The Secrets of Guinevere Van Seenus

GUINEVERE VAN SEENUS/THE LIONS IN GLENMOORE, PENNSYLVANIA, AUGUST, 2016.  PHOTOS: MATTHEW SPROUT/EXPOSURE. STYLING: LIZ MCLEAN/WALTER SCHUPFERHAIR: HOLLY MILLS FOR AVEDA/TIM HOWARD MANAGEMENT. MAKEUP: RIE OMOTO/SEE MANAGEMENT. PHOTO ASSISTANTS: JONATHAN FASULO AND SPENCER WOHLRAB. 

Over the last 20 years, supermodel Guinevere van Seenus has collaborated with the most revered photographers in fashion: from Irving Penn to Roe Ethridge to Steven Meisel to Mario Sorrenti to Craig McDean (she was one of the three subjects of Sorrenti’s 2013 book, Amber, Guinevere & Kate Photographed by Craig McDean: 1993-2005, alongside Amber Valletta and Kate Moss). Ask her if any one photographer stood out, and her answer is a fair one: “I am fortunate to be able to say that this is an impossible question to answer without writing at least a short book,” she tells us.

Van Seenus’ career is remarkable in that, like Ms. Moss, she has never had slump nor a “comeback.” In 1996, she appeared on her first American magazine cover, and later that same year, she was nominated for VH1’s “model of the year” award.

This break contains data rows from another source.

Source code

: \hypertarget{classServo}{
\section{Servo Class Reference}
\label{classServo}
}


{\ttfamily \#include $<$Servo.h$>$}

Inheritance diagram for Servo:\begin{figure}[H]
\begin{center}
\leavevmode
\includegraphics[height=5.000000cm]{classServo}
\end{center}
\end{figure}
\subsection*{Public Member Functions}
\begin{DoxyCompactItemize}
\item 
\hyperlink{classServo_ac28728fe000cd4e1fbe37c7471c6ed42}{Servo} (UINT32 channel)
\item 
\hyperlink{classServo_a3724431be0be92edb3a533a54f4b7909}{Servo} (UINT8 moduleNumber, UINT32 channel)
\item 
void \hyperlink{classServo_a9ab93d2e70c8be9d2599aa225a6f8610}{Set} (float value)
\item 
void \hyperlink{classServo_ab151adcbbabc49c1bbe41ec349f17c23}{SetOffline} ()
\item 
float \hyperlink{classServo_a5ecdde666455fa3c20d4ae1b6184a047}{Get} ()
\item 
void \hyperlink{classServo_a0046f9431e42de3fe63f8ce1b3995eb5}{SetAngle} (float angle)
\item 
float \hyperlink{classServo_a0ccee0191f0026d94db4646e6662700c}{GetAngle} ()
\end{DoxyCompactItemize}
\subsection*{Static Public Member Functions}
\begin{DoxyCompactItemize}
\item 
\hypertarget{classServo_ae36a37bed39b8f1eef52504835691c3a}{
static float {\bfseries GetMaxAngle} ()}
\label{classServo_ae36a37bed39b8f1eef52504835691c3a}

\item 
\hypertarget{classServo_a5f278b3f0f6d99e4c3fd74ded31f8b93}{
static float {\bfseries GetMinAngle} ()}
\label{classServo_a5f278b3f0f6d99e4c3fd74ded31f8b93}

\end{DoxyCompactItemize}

Throughout the 90s, she modeled for the likes of Chanel, Jil Sander, and Versace. In the 2000s, she worked as a face of NARS, Kenzo, Moschino, Swarovski, and Marc Jacobs’ Blush perfume. In the last five years, her clients have included Miu Miu, Alaia, and COS.

But, Van Seenus, who was born in Washington, D.C., has an active life outside of fashion: she is a passionate animal lover and an artist. “[I would like] to find more ways to work with and help animals, and help in general,” she says. “As well as find some way to focus and direct what I do creatively.”

INTERVIEW: What did you want to be when you were five years old?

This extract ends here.